Obama’s Buildup of Military Forces In the Civilian Sector

“No person shall be held to answer for a capital, or otherwise infamous crime, unless on a presentment or indictment of a grand jury, except in cases arising in the land or naval forces, or in the militia, when in actual service in time of war or public danger; nor shall any person be subject for the same offense to be twice put in jeopardy of life or limb; nor shall be compelled in any criminal case to be a witness against himself, nor be deprived of life, liberty, or property, without due process of law; nor shall private property be taken for public use, without just compensation.” — Fifth Amendment to the U.S. Constitution.

The Fifth Amendment creates a number of rights relevant to both criminal and civil legal proceedings. In criminal cases, the Fifth Amendment guarantees the right to a grand jury, forbids “double jeopardy,” and protects against self-incrimination. It also requires that “due process of law” be part of any proceeding that denies a citizen “life, liberty or property” and requires the government to compensate citizens when it takes private property for public use.

Our Founders believed that private property was an essential component of Life, Liberty, and the Pursuit of Happiness. The concept of “Happiness” was defined by our Founders as Property. As James Madison stated in his1792 Essay on Property;

“… In a word, as a man is said to have a right to his property, he may be equally said to have a property in his rights.

Where an excess of power prevails, property of no sort is duly respected. No man is safe in his opinions, his person, his faculties, or his possessions.

Where there is an excess of liberty, the effect is the same, tho' from an opposite cause.

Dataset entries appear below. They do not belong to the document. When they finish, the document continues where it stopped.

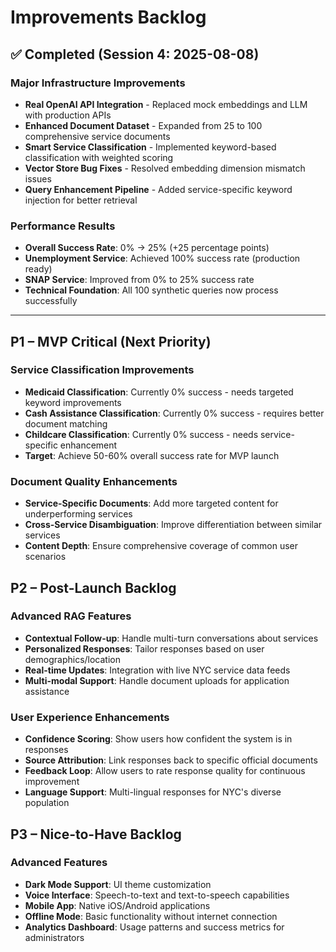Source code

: # Improvements Backlog

## ✅ Completed (Session 4: 2025-08-08)

### Major Infrastructure Improvements
- **Real OpenAI API Integration** - Replaced mock embeddings and LLM with production APIs
- **Enhanced Document Dataset** - Expanded from 25 to 100 comprehensive service documents  
- **Smart Service Classification** - Implemented keyword-based classification with weighted scoring
- **Vector Store Bug Fixes** - Resolved embedding dimension mismatch issues
- **Query Enhancement Pipeline** - Added service-specific keyword injection for better retrieval

### Performance Results
- **Overall Success Rate**: 0% → 25% (+25 percentage points)
- **Unemployment Service**: Achieved 100% success rate (production ready)
- **SNAP Service**: Improved from 0% to 25% success rate
- **Technical Foundation**: All 100 synthetic queries now process successfully

---

## P1 – MVP Critical (Next Priority)

### Service Classification Improvements
- **Medicaid Classification**: Currently 0% success - needs targeted keyword improvements
- **Cash Assistance Classification**: Currently 0% success - requires better document matching  
- **Childcare Classification**: Currently 0% success - needs service-specific enhancement
- **Target**: Achieve 50-60% overall success rate for MVP launch

### Document Quality Enhancements
- **Service-Specific Documents**: Add more targeted content for underperforming services
- **Cross-Service Disambiguation**: Improve differentiation between similar services
- **Content Depth**: Ensure comprehensive coverage of common user scenarios

## P2 – Post-Launch Backlog

### Advanced RAG Features
- **Contextual Follow-up**: Handle multi-turn conversations about services
- **Personalized Responses**: Tailor responses based on user demographics/location
- **Real-time Updates**: Integration with live NYC service data feeds
- **Multi-modal Support**: Handle document uploads for application assistance

### User Experience Enhancements
- **Confidence Scoring**: Show users how confident the system is in responses
- **Source Attribution**: Link responses back to specific official documents
- **Feedback Loop**: Allow users to rate response quality for continuous improvement
- **Language Support**: Multi-lingual responses for NYC's diverse population

## P3 – Nice-to-Have Backlog

### Advanced Features
- **Dark Mode Support**: UI theme customization
- **Voice Interface**: Speech-to-text and text-to-speech capabilities
- **Mobile App**: Native iOS/Android applications
- **Offline Mode**: Basic functionality without internet connection
- **Analytics Dashboard**: Usage patterns and success metrics for administrators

Government is instituted to protect property of every sort; as well that which lies in the various rights of individuals, as that which the term particularly expresses. This being the end of government, that alone is a just government, which impartially secures to every man, whatever is his own….”

The Fifth Amendment is the logical extension of the Fourth Amendment:

“The right of the people to be secure in their persons, houses, papers, and effects, against unreasonable searches and seizures, shall not be violated, and no warrants shall issue, but upon probable cause, supported by oath or affirmation, and particularly describing the place to be searched, and the persons or things to be seized.”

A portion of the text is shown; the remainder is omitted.